- **EXERCISE GOAL**:
Your answer should be a single number: the count of lines in the listing that contain "photons".

- **SUPPLIED MATERIAL**:
------------------------------------------------

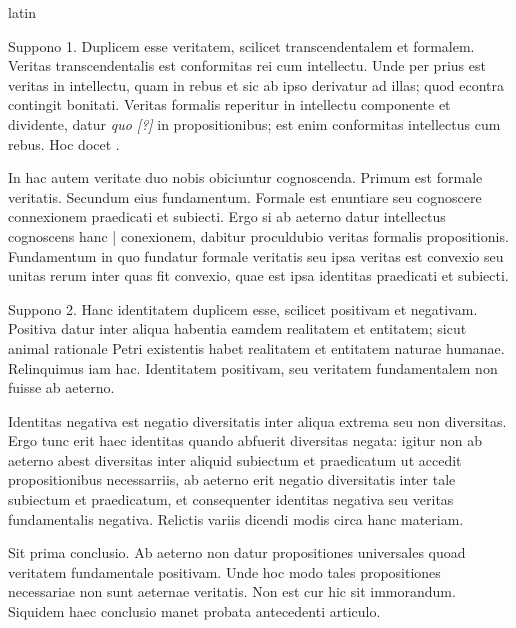 \begin{otherlanguage*}{latin}
        \pstart
        \pend
      
\pstart
  Suppono 1. Duplicem esse veritatem, scilicet transcendentalem et formalem. Veritas transcendentalis est conformitas rei cum intellectu. Unde per prius est veritas in intellectu, quam in rebus et sic ab ipso derivatur ad illas; quod econtra contingit bonitati. Veritas formalis reperitur in intellectu componente et dividente, datur \emph{quo [?]} in propositionibus; est enim conformitas intellectus cum rebus. Hoc docet . 
\pend

\pstart
  In hac autem veritate duo nobis obiciuntur cognoscenda. Primum est formale veritatis. Secundum eius fundamentum. Formale est enuntiare seu cognoscere connexionem praedicati et subiecti. Ergo si ab aeterno datur intellectus cognoscens hanc \textnormal{|}   conexionem, dabitur proculdubio veritas formalis propositionis. Fundamentum in quo fundatur formale veritatis seu ipsa veritas est convexio seu unitas rerum inter quas fit convexio, quae est ipsa identitas praedicati et subiecti. 
\pend

\pstart
  Suppono 2. Hanc identitatem duplicem esse, scilicet positivam et negativam. Positiva datur inter aliqua habentia eamdem realitatem et entitatem; sicut animal rationale Petri existentis habet realitatem et entitatem naturae humanae. Relinquimus iam hac. Identitatem positivam, seu veritatem fundamentalem non fuisse ab aeterno. 
\pend

\pstart
  Identitas negativa est negatio diversitatis inter aliqua extrema seu non diversitas. Ergo tunc erit haec identitas quando abfuerit diversitas negata: igitur non ab aeterno abest diversitas inter aliquid subiectum et praedicatum ut accedit propositionibus necessarriis, ab aeterno erit negatio diversitatis inter tale subiectum et praedicatum, et consequenter identitas negativa seu veritas fundamentalis negativa. Relictis variis dicendi modis circa hanc materiam. 
\pend

\pstart
  Sit prima conclusio. Ab aeterno non datur propositiones universales quoad veritatem fundamentale positivam. Unde hoc modo tales propositiones necessariae non sunt aeternae veritatis. Non est cur hic sit immorandum. Siquidem haec conclusio manet probata antecedenti articulo. 
\pend


\end{otherlanguage*}
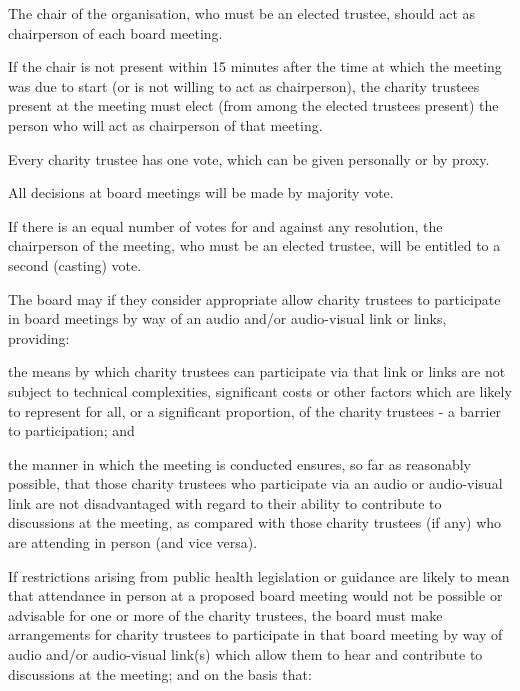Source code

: ﻿\documentclass[a4paper,11pt,onecolumn ]{article}
\begin{document}
\begin{legal}
\item The chair of the organisation, who must be an elected trustee, should act as chairperson of each board meeting.
\item If the chair is not present within 15 minutes after the time at which the meeting was due to start (or is not willing to act as chairperson), the charity trustees present at the meeting must elect (from among the elected trustees present) the person who will act as chairperson of that meeting.
\item Every charity trustee has one vote, which can be given personally or by proxy. 
\item All decisions at board meetings will be made by majority vote.
\item If there is an equal number of votes for and against any resolution, the chairperson of the meeting, who must be an elected trustee, will be entitled to a second (casting) vote.
\item The board may if they consider appropriate allow charity trustees to participate in board meetings by way of an audio and/or audio-visual link or links, providing: 
    \begin{legal}[label=\alph*)]
    \item the means by which charity trustees can participate via that link or links are not subject to technical complexities, significant costs or other factors which are likely to represent for all, or a significant proportion, of the charity trustees - a barrier to participation; and 
    \item the manner in which the meeting is conducted ensures, so far as reasonably possible, that those charity trustees who participate via an audio or audio-visual link are not disadvantaged with regard to their ability to contribute to discussions at the meeting, as compared with those charity trustees (if any) who are attending in person (and vice versa).
    \end{legal}
\item If restrictions arising from public health legislation or guidance are likely to mean that attendance in person at a proposed board meeting would not be possible or advisable for one or more of the charity trustees, the board must make arrangements for charity trustees to participate in that board meeting by way of audio and/or audio-visual link(s) which allow them to hear and contribute to discussions at the meeting; and on the basis that: 
    \begin{legal}[label=\alph*)]

\end{legal}
\end{legal}
\end{document}
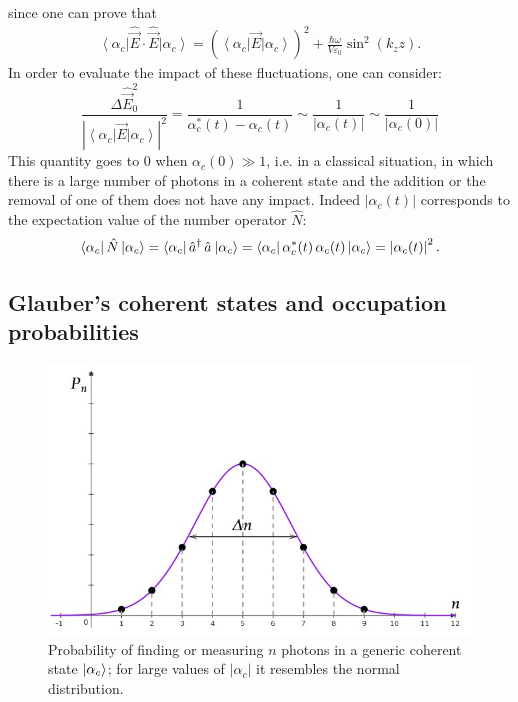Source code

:since one can prove that
\begin{align*}
    \left< \alpha_c \right| \hat{\Vec{E}} \cdot \hat{\Vec{E}}\left| \alpha_c \right> = \left( \left< \alpha_c \right| \Vec{E} \left| \alpha_c \right> \right)^2 + \frac{\hbar \omega}{V \varepsilon_0} \sin^2(k_z z). 
\end{align*}
In order to evaluate the impact of these fluctuations, one can consider:
\begin{equation}
    \frac{\Delta \hat{\vec{E}}_0^2}{\left| \left< \alpha_c \right| \Vec{E} \left| \alpha_c \right>\right|^2} = \frac{1}{\alpha_c^* (t) - \alpha_c(t)} \sim \frac{1}{\left| \alpha_c(t) \right|} \sim \frac{1}{\left| \alpha_c(0) \right|} 
\end{equation}
This quantity goes to 0 when $\alpha_c(0) \gg 1$, i.e. in a classical situation, in which there is a large number of photons in a coherent state and the addition or the removal of one of them does not have any impact. Indeed $\left| \alpha_c(t) \right|$ corresponds to the expectation value of the number operator $\hat{N}$: 
\begin{equation}
    \left< \alpha_c \right| \hat{N} \left| \alpha_c \right> = \left< \alpha_c \right| \hat{a}^{\dagger}_{} \, \hat{a}_{} \left| \alpha_c \right> = \left< \alpha_c \right| \alpha^*_c(t) \, \alpha_c(t) \left| \alpha_c \right> = \left| \alpha_c(t) \right|^2.
\end{equation}

\subsection{Glauber's coherent states and occupation probabilities}

\begin{figure}[t!]
\centering
\includegraphics[width=0.7\linewidth]{images/Poisson.png}
\caption{Probability of finding or measuring $n$ photons in a generic coherent state $\ket{\alpha_c}$; for large values of $| \alpha_c|$ it resembles the normal distribution.}
\label{fig:Poisson}
\end{figure}

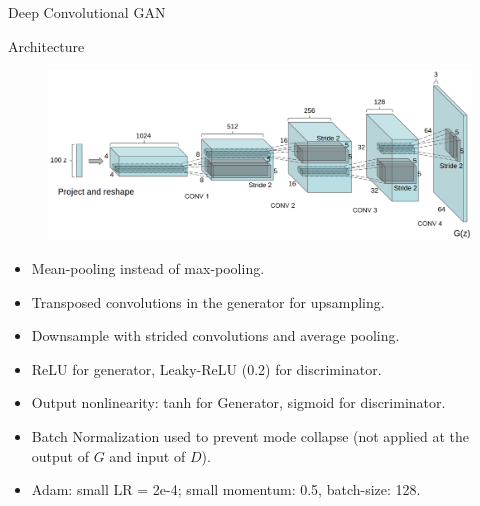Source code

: \begin{frame}{Deep Convolutional GAN}
	\begin{block}{Architecture}
		\vspace{-0.3cm}
		\begin{figure}
			\centering
			\includegraphics[width=0.8\linewidth]{figs/dcgan_1}
		\end{figure}
	\end{block}
	\vspace{-0.4cm}
	\begin{itemize}
		\footnotesize
		\item  Mean-pooling instead of max-pooling.
		\item Transposed convolutions in the generator for upsampling.
		\item Downsample with strided convolutions and average pooling.
		\item ReLU for generator, Leaky-ReLU (0.2) for discriminator.
		\item Output nonlinearity: tanh for Generator, sigmoid for discriminator.
		\item Batch Normalization used to prevent mode collapse (not applied at the output of $G$ and input of $D$).
		\item Adam: small LR = 2e-4; small momentum: 0.5, batch-size: 128.
	\end{itemize}
\end{frame}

------------------------------------------------

- **RESPONSE BOX**:
2